▶ **EXERCISE BRIEF**: Your answer should consist only of the lines below from the one with "道具和时间：麻将牌、时间10-15分钟" through the one with "- 当我们翻牌的时候，要记住", copied exactly.
# # # #
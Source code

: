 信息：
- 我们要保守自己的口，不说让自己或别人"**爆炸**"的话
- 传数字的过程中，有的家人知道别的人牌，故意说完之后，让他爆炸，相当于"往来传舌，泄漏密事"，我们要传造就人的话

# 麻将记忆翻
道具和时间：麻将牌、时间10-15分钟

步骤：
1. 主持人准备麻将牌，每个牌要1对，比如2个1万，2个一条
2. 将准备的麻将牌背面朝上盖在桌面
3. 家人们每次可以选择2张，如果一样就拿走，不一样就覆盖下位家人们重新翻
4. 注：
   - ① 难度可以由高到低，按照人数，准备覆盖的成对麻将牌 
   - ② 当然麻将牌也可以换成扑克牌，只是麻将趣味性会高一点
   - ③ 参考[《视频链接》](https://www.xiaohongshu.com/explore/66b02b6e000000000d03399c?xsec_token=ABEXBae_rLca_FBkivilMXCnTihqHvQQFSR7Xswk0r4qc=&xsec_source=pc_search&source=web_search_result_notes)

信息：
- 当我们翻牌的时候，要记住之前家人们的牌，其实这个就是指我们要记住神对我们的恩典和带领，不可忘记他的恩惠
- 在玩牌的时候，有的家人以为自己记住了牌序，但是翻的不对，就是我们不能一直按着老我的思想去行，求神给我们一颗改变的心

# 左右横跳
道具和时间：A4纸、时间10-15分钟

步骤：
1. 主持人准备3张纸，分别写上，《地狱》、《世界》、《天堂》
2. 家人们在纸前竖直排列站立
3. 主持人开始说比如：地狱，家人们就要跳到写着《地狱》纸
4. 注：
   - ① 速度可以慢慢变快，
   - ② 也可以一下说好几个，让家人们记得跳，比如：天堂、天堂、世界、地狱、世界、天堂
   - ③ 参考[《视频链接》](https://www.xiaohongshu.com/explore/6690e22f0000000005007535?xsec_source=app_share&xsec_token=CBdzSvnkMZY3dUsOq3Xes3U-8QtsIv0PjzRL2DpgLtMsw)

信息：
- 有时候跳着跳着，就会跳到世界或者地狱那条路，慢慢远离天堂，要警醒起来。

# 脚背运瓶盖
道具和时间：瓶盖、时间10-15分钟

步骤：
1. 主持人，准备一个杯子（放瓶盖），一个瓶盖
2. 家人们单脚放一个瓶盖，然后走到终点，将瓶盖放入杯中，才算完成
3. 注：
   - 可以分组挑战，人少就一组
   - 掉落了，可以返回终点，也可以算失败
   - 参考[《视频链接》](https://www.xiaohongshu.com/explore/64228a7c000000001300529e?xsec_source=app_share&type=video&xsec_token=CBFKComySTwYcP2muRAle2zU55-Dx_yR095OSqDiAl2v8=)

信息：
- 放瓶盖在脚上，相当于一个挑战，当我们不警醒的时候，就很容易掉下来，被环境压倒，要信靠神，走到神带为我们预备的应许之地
# # # #
▶ **OUTPUT OF THE EXERCISE**:
道具和时间：麻将牌、时间10-15分钟

步骤：
1. 主持人准备麻将牌，每个牌要1对，比如2个1万，2个一条
2. 将准备的麻将牌背面朝上盖在桌面
3. 家人们每次可以选择2张，如果一样就拿走，不一样就覆盖下位家人们重新翻
4. 注：
   - ① 难度可以由高到低，按照人数，准备覆盖的成对麻将牌 
   - ② 当然麻将牌也可以换成扑克牌，只是麻将趣味性会高一点
   - ③ 参考[《视频链接》](https://www.xiaohongshu.com/explore/66b02b6e000000000d03399c?xsec_token=ABEXBae_rLca_FBkivilMXCnTihqHvQQFSR7Xswk0r4qc=&xsec_source=pc_search&source=web_search_result_notes)

信息：
- 当我们翻牌的时候，要记住之前家人们的牌，其实这个就是指我们要记住神对我们的恩典和带领，不可忘记他的恩惠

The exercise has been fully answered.